- [EXERCISE PROMPT] Each line with the word "which" must appear in the answer, copied from the records.

───── MATERIAL SUPPLIED ─────

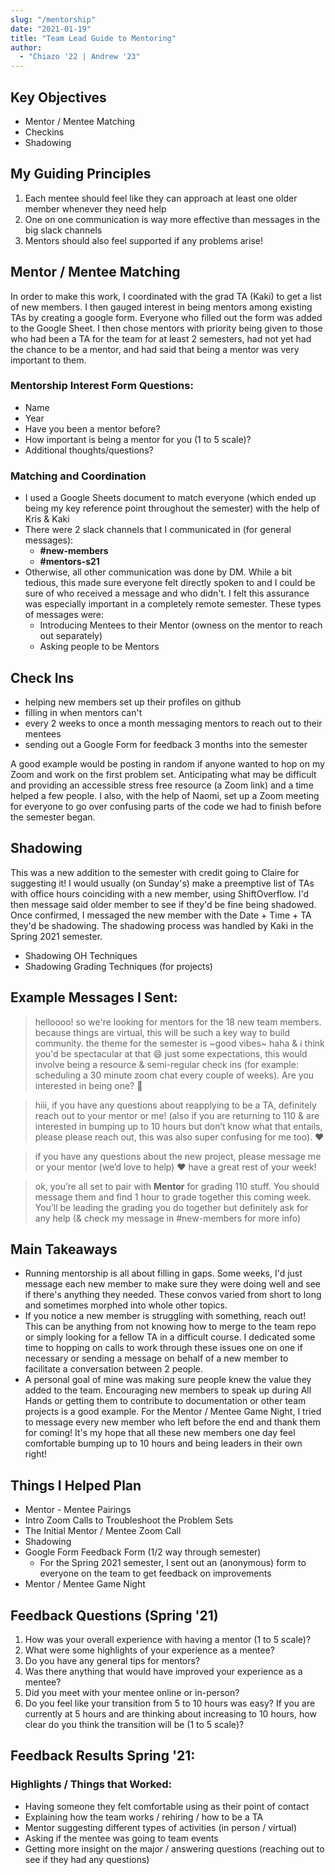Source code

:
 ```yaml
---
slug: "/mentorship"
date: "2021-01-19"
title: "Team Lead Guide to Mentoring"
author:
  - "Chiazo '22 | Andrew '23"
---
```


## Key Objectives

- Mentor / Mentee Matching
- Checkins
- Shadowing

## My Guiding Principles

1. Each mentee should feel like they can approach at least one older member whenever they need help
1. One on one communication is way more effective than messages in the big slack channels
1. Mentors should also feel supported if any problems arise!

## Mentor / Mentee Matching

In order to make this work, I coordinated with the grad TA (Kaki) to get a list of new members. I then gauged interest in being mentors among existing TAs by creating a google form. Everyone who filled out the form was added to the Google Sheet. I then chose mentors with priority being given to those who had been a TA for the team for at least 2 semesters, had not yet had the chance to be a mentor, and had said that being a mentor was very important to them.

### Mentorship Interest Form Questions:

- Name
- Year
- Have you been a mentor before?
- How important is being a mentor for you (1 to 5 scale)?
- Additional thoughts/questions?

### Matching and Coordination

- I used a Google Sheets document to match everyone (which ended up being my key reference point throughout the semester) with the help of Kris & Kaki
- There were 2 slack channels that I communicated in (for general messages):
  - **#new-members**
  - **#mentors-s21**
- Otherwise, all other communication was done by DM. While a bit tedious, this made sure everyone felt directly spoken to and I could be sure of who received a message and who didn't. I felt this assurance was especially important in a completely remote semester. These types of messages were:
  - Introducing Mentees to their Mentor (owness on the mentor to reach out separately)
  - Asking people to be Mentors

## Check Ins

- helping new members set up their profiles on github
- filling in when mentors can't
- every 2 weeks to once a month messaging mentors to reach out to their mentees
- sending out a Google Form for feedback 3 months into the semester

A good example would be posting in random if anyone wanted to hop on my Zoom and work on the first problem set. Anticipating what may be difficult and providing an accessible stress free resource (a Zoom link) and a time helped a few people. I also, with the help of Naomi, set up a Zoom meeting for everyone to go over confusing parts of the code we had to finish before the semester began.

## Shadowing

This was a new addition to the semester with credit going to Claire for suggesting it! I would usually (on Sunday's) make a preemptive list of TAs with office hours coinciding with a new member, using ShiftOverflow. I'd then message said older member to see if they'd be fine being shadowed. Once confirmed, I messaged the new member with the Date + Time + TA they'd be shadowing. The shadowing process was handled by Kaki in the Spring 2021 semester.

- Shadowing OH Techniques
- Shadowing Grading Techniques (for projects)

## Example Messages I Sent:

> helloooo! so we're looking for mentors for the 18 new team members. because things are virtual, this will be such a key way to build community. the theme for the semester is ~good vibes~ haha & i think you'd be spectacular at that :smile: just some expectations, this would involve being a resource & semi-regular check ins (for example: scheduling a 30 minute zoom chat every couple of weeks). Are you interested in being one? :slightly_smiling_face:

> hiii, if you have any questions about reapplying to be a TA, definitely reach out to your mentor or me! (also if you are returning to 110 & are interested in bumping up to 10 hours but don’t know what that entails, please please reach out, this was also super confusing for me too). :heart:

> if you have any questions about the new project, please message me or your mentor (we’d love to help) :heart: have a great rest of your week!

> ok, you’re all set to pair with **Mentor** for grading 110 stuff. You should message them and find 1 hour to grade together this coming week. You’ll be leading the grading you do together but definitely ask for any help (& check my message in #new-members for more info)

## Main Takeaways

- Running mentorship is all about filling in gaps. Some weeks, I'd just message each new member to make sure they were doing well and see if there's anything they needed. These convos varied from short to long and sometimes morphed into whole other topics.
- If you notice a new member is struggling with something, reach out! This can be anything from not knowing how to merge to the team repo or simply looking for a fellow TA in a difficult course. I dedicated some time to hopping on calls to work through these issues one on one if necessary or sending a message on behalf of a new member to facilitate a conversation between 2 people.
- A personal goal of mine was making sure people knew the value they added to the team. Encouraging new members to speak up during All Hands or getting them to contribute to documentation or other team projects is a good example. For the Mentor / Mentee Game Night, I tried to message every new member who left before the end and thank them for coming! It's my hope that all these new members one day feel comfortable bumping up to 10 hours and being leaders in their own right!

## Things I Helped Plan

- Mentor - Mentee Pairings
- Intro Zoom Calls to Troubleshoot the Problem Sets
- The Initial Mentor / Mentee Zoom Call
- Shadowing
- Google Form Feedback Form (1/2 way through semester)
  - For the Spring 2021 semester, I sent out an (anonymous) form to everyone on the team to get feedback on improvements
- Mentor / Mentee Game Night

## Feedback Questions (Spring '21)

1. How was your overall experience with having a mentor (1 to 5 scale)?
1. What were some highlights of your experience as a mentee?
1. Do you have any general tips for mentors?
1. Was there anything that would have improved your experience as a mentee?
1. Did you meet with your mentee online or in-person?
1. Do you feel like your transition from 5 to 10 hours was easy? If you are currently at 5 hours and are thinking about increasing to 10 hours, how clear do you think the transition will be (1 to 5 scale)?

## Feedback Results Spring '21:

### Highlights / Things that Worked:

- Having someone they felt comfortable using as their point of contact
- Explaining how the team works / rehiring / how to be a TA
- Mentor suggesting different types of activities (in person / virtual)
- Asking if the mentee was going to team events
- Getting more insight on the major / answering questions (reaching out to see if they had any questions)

─────
───── MATERIAL SUPPLIED ─────

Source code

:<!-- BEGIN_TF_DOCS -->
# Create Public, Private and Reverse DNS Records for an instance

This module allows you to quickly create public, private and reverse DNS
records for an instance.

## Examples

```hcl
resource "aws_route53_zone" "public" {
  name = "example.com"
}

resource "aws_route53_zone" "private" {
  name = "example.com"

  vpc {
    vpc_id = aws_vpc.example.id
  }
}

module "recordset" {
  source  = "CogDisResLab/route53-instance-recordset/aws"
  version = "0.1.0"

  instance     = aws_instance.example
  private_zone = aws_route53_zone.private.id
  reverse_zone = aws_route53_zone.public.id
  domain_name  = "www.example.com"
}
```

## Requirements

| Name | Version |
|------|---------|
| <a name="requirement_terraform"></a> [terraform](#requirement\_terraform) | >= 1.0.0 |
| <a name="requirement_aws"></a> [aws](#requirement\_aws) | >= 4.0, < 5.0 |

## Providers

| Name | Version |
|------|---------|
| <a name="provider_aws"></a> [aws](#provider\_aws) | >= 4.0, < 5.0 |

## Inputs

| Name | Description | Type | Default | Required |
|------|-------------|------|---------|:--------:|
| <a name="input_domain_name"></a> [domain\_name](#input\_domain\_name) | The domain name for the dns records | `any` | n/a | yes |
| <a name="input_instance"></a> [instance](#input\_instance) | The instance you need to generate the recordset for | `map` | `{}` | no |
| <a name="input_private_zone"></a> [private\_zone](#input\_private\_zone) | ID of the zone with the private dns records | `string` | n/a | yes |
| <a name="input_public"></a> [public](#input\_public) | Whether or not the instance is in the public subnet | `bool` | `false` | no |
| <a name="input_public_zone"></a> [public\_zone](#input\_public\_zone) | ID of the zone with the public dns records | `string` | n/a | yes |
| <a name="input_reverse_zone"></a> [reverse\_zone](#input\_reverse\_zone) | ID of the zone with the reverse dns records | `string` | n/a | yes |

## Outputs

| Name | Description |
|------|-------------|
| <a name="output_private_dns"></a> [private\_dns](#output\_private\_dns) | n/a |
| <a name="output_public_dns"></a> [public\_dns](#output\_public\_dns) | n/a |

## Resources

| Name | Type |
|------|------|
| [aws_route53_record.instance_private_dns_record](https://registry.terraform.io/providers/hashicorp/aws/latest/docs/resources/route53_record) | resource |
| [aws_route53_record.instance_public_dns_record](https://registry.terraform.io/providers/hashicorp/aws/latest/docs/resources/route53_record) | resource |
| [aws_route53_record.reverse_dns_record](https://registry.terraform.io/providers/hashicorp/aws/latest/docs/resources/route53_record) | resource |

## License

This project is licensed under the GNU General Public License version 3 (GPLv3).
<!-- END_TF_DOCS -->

─────
───── MATERIAL SUPPLIED ─────

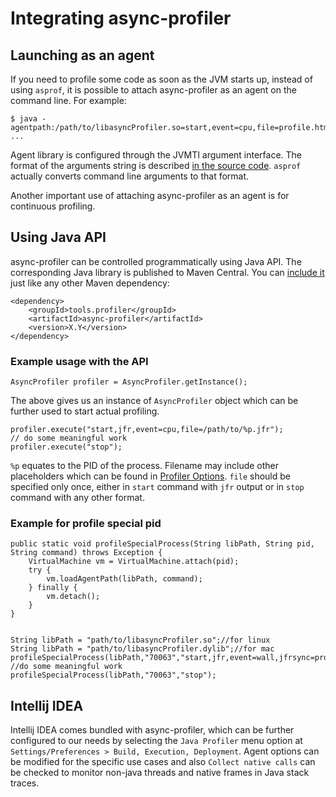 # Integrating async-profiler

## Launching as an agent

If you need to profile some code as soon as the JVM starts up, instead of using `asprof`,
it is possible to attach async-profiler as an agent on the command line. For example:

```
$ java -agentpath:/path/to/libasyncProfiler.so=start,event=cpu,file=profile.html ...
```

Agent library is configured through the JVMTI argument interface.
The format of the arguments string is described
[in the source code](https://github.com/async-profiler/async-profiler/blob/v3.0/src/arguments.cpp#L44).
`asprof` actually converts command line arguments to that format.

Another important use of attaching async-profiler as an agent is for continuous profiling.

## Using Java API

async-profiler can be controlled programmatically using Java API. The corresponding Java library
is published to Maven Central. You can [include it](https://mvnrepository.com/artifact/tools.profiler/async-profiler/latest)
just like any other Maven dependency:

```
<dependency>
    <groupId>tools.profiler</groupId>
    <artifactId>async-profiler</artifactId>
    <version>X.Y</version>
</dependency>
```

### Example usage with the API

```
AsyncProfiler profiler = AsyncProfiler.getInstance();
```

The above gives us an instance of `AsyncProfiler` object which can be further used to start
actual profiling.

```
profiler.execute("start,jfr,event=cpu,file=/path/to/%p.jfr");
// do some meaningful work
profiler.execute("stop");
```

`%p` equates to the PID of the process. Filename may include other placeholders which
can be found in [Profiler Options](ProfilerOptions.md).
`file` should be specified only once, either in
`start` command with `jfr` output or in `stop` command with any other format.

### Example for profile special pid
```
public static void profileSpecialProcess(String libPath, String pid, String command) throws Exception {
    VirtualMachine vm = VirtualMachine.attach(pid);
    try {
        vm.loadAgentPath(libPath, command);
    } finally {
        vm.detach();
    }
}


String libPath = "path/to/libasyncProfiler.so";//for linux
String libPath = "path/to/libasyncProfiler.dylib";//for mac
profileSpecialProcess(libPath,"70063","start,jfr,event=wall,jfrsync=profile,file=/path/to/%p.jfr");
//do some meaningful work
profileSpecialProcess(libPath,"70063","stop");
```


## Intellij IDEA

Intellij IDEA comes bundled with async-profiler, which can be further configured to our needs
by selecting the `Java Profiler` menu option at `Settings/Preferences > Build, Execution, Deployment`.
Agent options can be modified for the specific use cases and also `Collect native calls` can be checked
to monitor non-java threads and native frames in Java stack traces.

─────

- [OUTPUT FOR THIS TASK]
- I used a Google Sheets document to match everyone (which ended up being my key reference point throughout the semester) with the help of Kris & Kaki
The above gives us an instance of `AsyncProfiler` object which can be further used to start
`%p` equates to the PID of the process. Filename may include other placeholders which
Intellij IDEA comes bundled with async-profiler, which can be further configured to our needs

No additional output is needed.